Os limites entre a referência e o plágio

Referências são uma parte importante da base intelectual e formação criativa de qualquer artista. Um escritor só será um bom escritor se ler bastante, tanto os clássicos quanto novidades. Um cineasta só será um bom cineasta se assistir muitos filmes. Europeus, de ação, aventura, terror, suspense, documentários. O pintor só irá entrar em contato com sua verdade artística se for a museus, estudar e admirar os grandes mestres. Um músico só vai evoluir no ofício, se ouvir muita música e desfrutar de bons shows. Diferentes estilos e canções. É fundamental a busca por conhecimento para aprimorar o processo individual de composição.


Recentemente, o músico gaúcho Diego Lopes foi desclassificado do Prêmio Açorianos de Música sob a alegação de que teria cometido um plágio. A comissão julgadora do evento encontrou semelhanças do disco de estreia do baixista da banda Acústicos & Valvulados com a obra do trio norte-americano Ben Folds Five, ainda pouco conhecido aqui no Brasil. O corpo de jurados do gênero pop avaliou que o trabalho feria o critério de criatividade estabelecido pelo regulamento do prêmio. Os responsáveis por avaliar o projeto foram as jornalistas Sara Bodowsky e Caroline da Silva, os comunicadores Piá, Paulo Inchauspe e Nilton Fernando.
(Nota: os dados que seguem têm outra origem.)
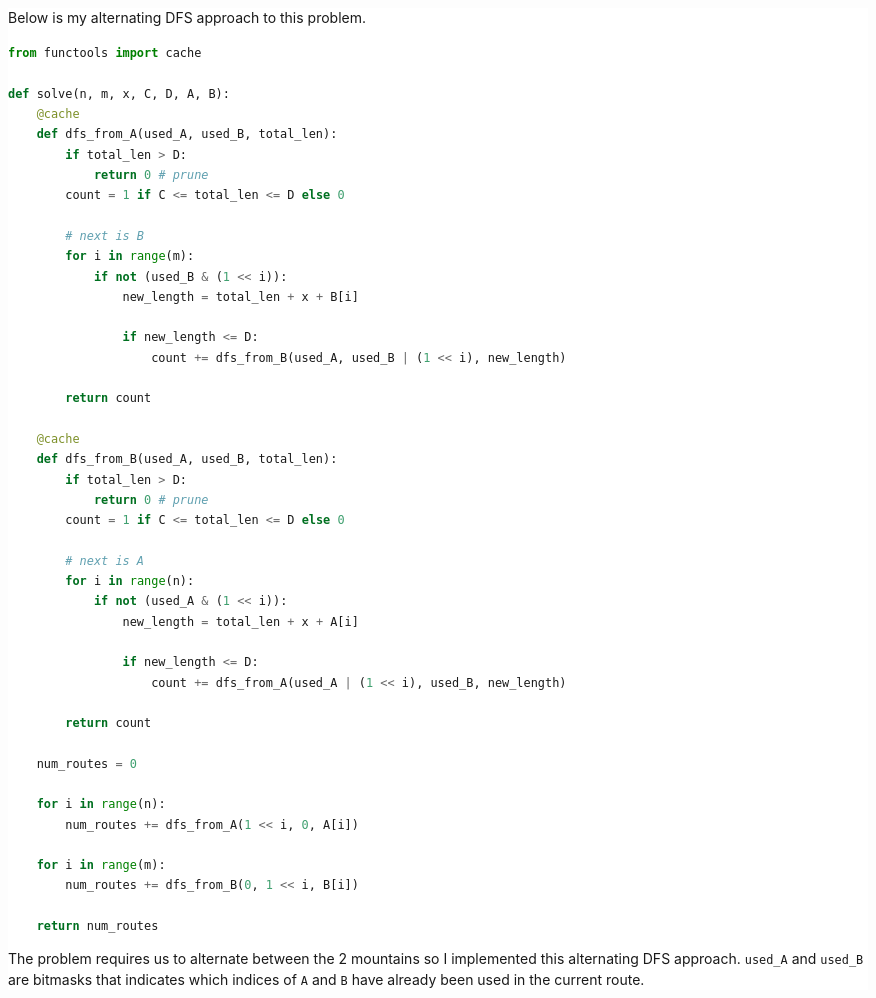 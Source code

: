 
Below is my alternating DFS approach to this problem.

```py
from functools import cache

def solve(n, m, x, C, D, A, B):
    @cache
    def dfs_from_A(used_A, used_B, total_len):
        if total_len > D:
            return 0 # prune
        count = 1 if C <= total_len <= D else 0

        # next is B
        for i in range(m):
            if not (used_B & (1 << i)):
                new_length = total_len + x + B[i]

                if new_length <= D:
                    count += dfs_from_B(used_A, used_B | (1 << i), new_length)
        
        return count

    @cache
    def dfs_from_B(used_A, used_B, total_len):
        if total_len > D:
            return 0 # prune
        count = 1 if C <= total_len <= D else 0

        # next is A
        for i in range(n):
            if not (used_A & (1 << i)):
                new_length = total_len + x + A[i]

                if new_length <= D:
                    count += dfs_from_A(used_A | (1 << i), used_B, new_length)
        
        return count

    num_routes = 0

    for i in range(n):
        num_routes += dfs_from_A(1 << i, 0, A[i])

    for i in range(m):
        num_routes += dfs_from_B(0, 1 << i, B[i])

    return num_routes
```

The problem requires us to alternate between the 2 mountains so I implemented this alternating DFS approach. `used_A` and `used_B` are bitmasks that indicates which indices of `A` and `B` have already been used in the current route.
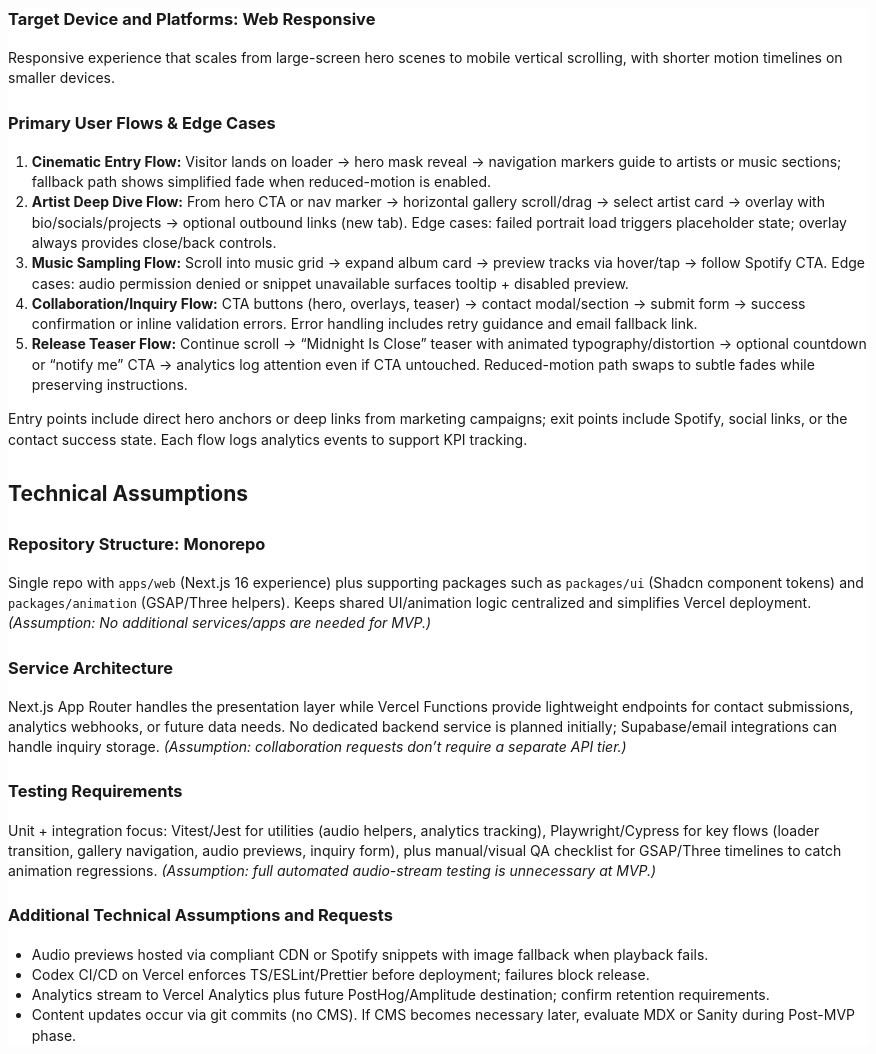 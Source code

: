 ### Target Device and Platforms: Web Responsive
Responsive experience that scales from large-screen hero scenes to mobile vertical scrolling, with shorter motion timelines on smaller devices.

### Primary User Flows & Edge Cases
1. **Cinematic Entry Flow:** Visitor lands on loader → hero mask reveal → navigation markers guide to artists or music sections; fallback path shows simplified fade when reduced-motion is enabled.
2. **Artist Deep Dive Flow:** From hero CTA or nav marker → horizontal gallery scroll/drag → select artist card → overlay with bio/socials/projects → optional outbound links (new tab). Edge cases: failed portrait load triggers placeholder state; overlay always provides close/back controls.
3. **Music Sampling Flow:** Scroll into music grid → expand album card → preview tracks via hover/tap → follow Spotify CTA. Edge cases: audio permission denied or snippet unavailable surfaces tooltip + disabled preview.
4. **Collaboration/Inquiry Flow:** CTA buttons (hero, overlays, teaser) → contact modal/section → submit form → success confirmation or inline validation errors. Error handling includes retry guidance and email fallback link.
5. **Release Teaser Flow:** Continue scroll → “Midnight Is Close” teaser with animated typography/distortion → optional countdown or “notify me” CTA → analytics log attention even if CTA untouched. Reduced-motion path swaps to subtle fades while preserving instructions.

Entry points include direct hero anchors or deep links from marketing campaigns; exit points include Spotify, social links, or the contact success state. Each flow logs analytics events to support KPI tracking.

## Technical Assumptions

### Repository Structure: Monorepo
Single repo with `apps/web` (Next.js 16 experience) plus supporting packages such as `packages/ui` (Shadcn component tokens) and `packages/animation` (GSAP/Three helpers). Keeps shared UI/animation logic centralized and simplifies Vercel deployment. _(Assumption: No additional services/apps are needed for MVP.)_

### Service Architecture
Next.js App Router handles the presentation layer while Vercel Functions provide lightweight endpoints for contact submissions, analytics webhooks, or future data needs. No dedicated backend service is planned initially; Supabase/email integrations can handle inquiry storage. _(Assumption: collaboration requests don’t require a separate API tier.)_

### Testing Requirements
Unit + integration focus: Vitest/Jest for utilities (audio helpers, analytics tracking), Playwright/Cypress for key flows (loader transition, gallery navigation, audio previews, inquiry form), plus manual/visual QA checklist for GSAP/Three timelines to catch animation regressions. _(Assumption: full automated audio-stream testing is unnecessary at MVP.)_

### Additional Technical Assumptions and Requests
- Audio previews hosted via compliant CDN or Spotify snippets with image fallback when playback fails.
- Codex CI/CD on Vercel enforces TS/ESLint/Prettier before deployment; failures block release.
- Analytics stream to Vercel Analytics plus future PostHog/Amplitude destination; confirm retention requirements.
- Content updates occur via git commits (no CMS). If CMS becomes necessary later, evaluate MDX or Sanity during Post-MVP phase.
Resolvi fazer o teste. Ouvi uma depois da outra e, num segundo momento, simultaneamente as canções "Por Onde Anda Ana P.?", de Diego Lopes, e "Where's Summer B.?, do Ben Folds Five. As coincidências (ou não) começam no título das canções. Durante a audições tive a nítida impressão de que "...Ana P?" se tratava de uma versão de "...Summer B.?". Aqui é importante conceituar que versão é uma simples tradução ou um cover. Releitura é o fato de um artista pegar a canção de outro e modificar radicalmente, dando a sua identidade para a obra. Me parece que o julgamento da comissão foi correto em considerar o álbum de Diego Lopes & Bebop muito parecido com o do grupo americano. Parecido até demais. Pode ser apenas um caso de estranha coincidência, ou não.


O produtor do álbum, Luciano Albo, publicou em seu site alguns argumentos interessantes. Segundo ele, "Enquanto produtor do cd, eu sempre soube da afinidade entre os dois trabalhos, já que conheço bem a obra do Ben Folds Five, mas nunca achei que isso pudesse acarretar algum problema, já que as melodias do Diego Lopes são originais". Depois de classificar a cobertura jornalistica feita pelo jornal Zero Hora de "sensacionalista", ele completa: "Estamos falando de primeiro disco de um compositor jovem, buscando a sua identidade, baseando a sua criação em artistas com estéticas que o influenciam....Eu aposto as minhas fichas no talento do Diego e sei que o tempo mostrará o que ele pode oferecer como um compositor autoral".


Na história da música mundial e das artes em geral, já tivemos diversos casos de suspeitas de plágio. Algumas sutis e outras bem descaradas. Grandes nomes como Red Hot Chili Peppers, Coldplay, Oasis e Led Zeppelin já foram acusados de "chupar" ou "roubar" composições de outros. O que não se pode fazer é um julgamento definitivo da qualidade do artista, já que como o próprio produtor Luciano Albo destacou, Diego terá tempo para mostrar sua verdade artística. Ele poderá, no futuro, apenas rir de tudo isso se apresentar trabalhos que mostrem evolução do seu talento. Porém, em um mundo cada vez mais globalizado e onde o conhecimento circula na velocidade da luz, convém não se inspirar demais na obra de outros compositores, sob pena de criar uma polêmica (desnecessária) como essa.